Exercise requirements: Examine the records and identify each line that includes the string "name". Copy those lines.

[[ Data for processing open ]]

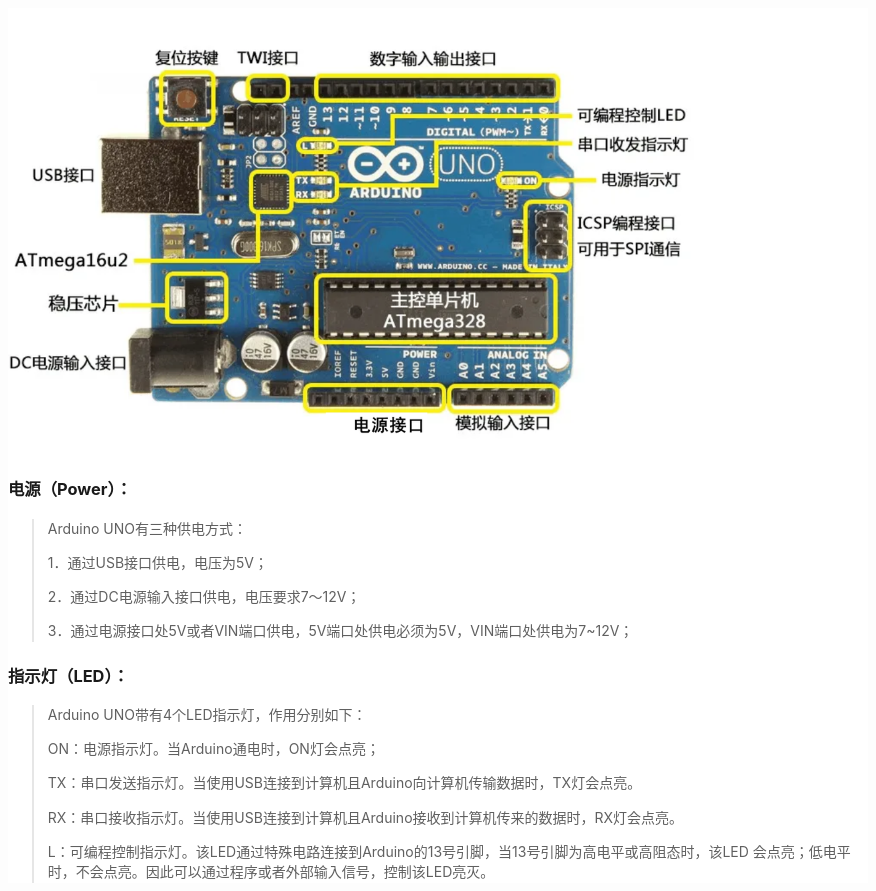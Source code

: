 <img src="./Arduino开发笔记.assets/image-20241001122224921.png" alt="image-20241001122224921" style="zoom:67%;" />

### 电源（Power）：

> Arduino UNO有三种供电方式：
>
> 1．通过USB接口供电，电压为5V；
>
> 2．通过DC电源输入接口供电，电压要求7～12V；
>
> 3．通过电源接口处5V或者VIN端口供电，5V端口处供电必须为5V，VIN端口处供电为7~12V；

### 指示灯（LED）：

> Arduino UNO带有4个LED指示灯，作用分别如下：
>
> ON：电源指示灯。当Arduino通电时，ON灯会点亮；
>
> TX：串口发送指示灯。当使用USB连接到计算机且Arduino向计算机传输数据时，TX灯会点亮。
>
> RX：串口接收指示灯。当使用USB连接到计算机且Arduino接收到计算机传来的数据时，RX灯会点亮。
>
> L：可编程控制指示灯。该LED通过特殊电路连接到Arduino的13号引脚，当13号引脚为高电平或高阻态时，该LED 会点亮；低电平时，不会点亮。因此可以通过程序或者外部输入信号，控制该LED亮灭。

[[ Data for processing closed ]]
[[ Data for processing open ]]

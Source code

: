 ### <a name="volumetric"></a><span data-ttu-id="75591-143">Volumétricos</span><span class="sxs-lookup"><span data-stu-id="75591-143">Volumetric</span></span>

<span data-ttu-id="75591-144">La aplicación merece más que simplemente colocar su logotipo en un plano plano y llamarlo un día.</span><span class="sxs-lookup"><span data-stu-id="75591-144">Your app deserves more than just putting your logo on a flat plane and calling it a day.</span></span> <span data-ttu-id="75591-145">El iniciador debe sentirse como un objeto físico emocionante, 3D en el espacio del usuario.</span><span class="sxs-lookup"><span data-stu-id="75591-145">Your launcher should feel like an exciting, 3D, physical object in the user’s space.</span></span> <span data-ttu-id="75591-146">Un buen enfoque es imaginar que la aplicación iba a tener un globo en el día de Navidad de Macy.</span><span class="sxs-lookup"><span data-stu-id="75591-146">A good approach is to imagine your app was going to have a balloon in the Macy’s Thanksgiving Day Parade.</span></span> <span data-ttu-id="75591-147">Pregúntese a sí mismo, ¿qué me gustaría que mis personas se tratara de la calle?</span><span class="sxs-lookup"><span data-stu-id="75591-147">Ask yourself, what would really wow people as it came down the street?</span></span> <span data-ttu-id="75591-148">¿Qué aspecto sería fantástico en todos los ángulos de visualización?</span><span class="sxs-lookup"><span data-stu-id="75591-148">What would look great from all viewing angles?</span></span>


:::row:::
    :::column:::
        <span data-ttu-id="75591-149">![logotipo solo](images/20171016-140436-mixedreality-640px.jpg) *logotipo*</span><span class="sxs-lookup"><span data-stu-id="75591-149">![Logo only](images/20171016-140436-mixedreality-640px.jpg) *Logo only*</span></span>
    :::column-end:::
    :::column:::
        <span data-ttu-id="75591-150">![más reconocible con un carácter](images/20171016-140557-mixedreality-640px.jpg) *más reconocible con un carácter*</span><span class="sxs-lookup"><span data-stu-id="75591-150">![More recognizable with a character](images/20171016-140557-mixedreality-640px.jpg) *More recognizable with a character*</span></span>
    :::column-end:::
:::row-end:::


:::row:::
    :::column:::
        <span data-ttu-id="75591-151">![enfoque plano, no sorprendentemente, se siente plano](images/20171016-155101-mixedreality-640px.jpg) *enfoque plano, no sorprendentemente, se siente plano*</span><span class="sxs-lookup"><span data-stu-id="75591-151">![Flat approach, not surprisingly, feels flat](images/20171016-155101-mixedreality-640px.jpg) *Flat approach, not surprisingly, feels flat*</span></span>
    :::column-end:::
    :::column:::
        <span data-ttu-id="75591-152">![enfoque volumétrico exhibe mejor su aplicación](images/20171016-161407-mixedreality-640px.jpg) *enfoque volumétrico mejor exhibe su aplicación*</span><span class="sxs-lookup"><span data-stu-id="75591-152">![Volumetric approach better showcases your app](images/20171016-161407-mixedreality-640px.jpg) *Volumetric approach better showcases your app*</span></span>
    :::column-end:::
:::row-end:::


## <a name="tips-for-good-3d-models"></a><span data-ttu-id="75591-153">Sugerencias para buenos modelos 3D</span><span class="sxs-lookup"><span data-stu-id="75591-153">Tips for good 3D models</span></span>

[[ Data for processing closed ]]

Solution for this task:
: ### <a name="volumetric"></a><span data-ttu-id="75591-143">Volumétricos</span><span class="sxs-lookup"><span data-stu-id="75591-143">Volumetric</span></span>
## <a name="tips-for-good-3d-models"></a><span data-ttu-id="75591-153">Sugerencias para buenos modelos 3D</span><span class="sxs-lookup"><span data-stu-id="75591-153">Tips for good 3D models</span></span>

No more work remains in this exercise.